◆ **AIM OF THE EXERCISE**: With the pictures left out, restate exactly the part below that opens with the line containing "This is a simple" and closes with the line containing "virtual machine environment.".

RECORDS PROVIDED Block Start

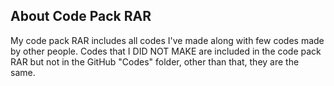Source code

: ## About Code Pack RAR
My code pack RAR includes all codes I've made along with few codes made by other people. Codes that I DID NOT MAKE are included in the code pack RAR but not in the GitHub "Codes" folder, other than that, they are the same.
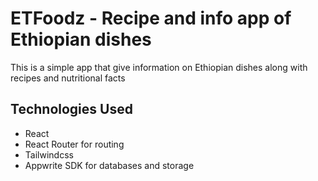 # ETFoodz - Recipe and info app of Ethiopian dishes

This is a simple app that give information on Ethiopian dishes along with recipes  and nutritional facts

## Technologies Used
 - React
 - React Router for routing
 - Tailwindcss
 - Appwrite SDK for databases and storage


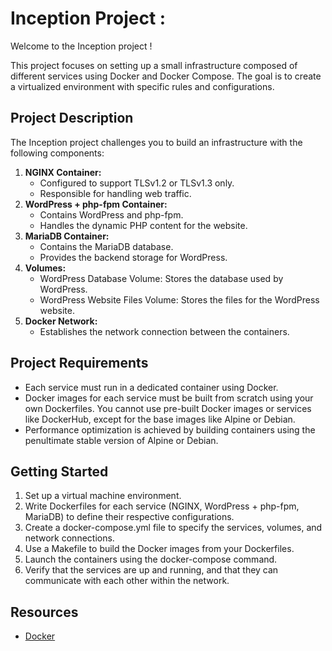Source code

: Inception Project :
===================

Welcome to the Inception project !

This project focuses on setting up a small infrastructure composed of different services using Docker and Docker Compose. The goal is to create a virtualized environment with specific rules and configurations.

Project Description
-------------------

The Inception project challenges you to build an infrastructure with the following components:

1.  **NGINX Container:**
    * Configured to support TLSv1.2 or TLSv1.3 only.
    * Responsible for handling web traffic.
2.  **WordPress + php-fpm Container:**
    * Contains WordPress and php-fpm.
    * Handles the dynamic PHP content for the website.
3.  **MariaDB Container:**
    * Contains the MariaDB database.
    * Provides the backend storage for WordPress.
4.  **Volumes:**
    * WordPress Database Volume: Stores the database used by WordPress.
    * WordPress Website Files Volume: Stores the files for the WordPress website.
5.  **Docker Network:**
    * Establishes the network connection between the containers.

Project Requirements
--------------------

* Each service must run in a dedicated container using Docker.
* Docker images for each service must be built from scratch using your own Dockerfiles. You cannot use pre-built Docker images or services like DockerHub, except for the base images like Alpine or Debian.
* Performance optimization is achieved by building containers using the penultimate stable version of Alpine or Debian.

Getting Started
---------------

1.  Set up a virtual machine environment.
2.  Write Dockerfiles for each service (NGINX, WordPress + php-fpm, MariaDB) to define their respective configurations.
3.  Create a docker-compose.yml file to specify the services, volumes, and network connections.
4.  Use a Makefile to build the Docker images from your Dockerfiles.
5.  Launch the containers using the docker-compose command.
6.  Verify that the services are up and running, and that they can communicate with each other within the network.

Resources
---------

* [Docker](https://docs.docker.com/)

RECORDS PROVIDED Block End

◆ **EXERCISE SOLUTION**:
This is a simple app that give information on Ethiopian dishes along with recipes  and nutritional facts

## Technologies Used
 - React
 - React Router for routing
 - Tailwindcss
 - Appwrite SDK for databases and storage


Source code

: Inception Project :
===================

Welcome to the Inception project !

This project focuses on setting up a small infrastructure composed of different services using Docker and Docker Compose. The goal is to create a virtualized environment with specific rules and configurations.

Project Description
-------------------

The Inception project challenges you to build an infrastructure with the following components:

1.  **NGINX Container:**
    * Configured to support TLSv1.2 or TLSv1.3 only.
    * Responsible for handling web traffic.
2.  **WordPress + php-fpm Container:**
    * Contains WordPress and php-fpm.
    * Handles the dynamic PHP content for the website.
3.  **MariaDB Container:**
    * Contains the MariaDB database.
    * Provides the backend storage for WordPress.
4.  **Volumes:**
    * WordPress Database Volume: Stores the database used by WordPress.
    * WordPress Website Files Volume: Stores the files for the WordPress website.
5.  **Docker Network:**
    * Establishes the network connection between the containers.

Project Requirements
--------------------

* Each service must run in a dedicated container using Docker.
* Docker images for each service must be built from scratch using your own Dockerfiles. You cannot use pre-built Docker images or services like DockerHub, except for the base images like Alpine or Debian.
* Performance optimization is achieved by building containers using the penultimate stable version of Alpine or Debian.

Getting Started
---------------

1.  Set up a virtual machine environment.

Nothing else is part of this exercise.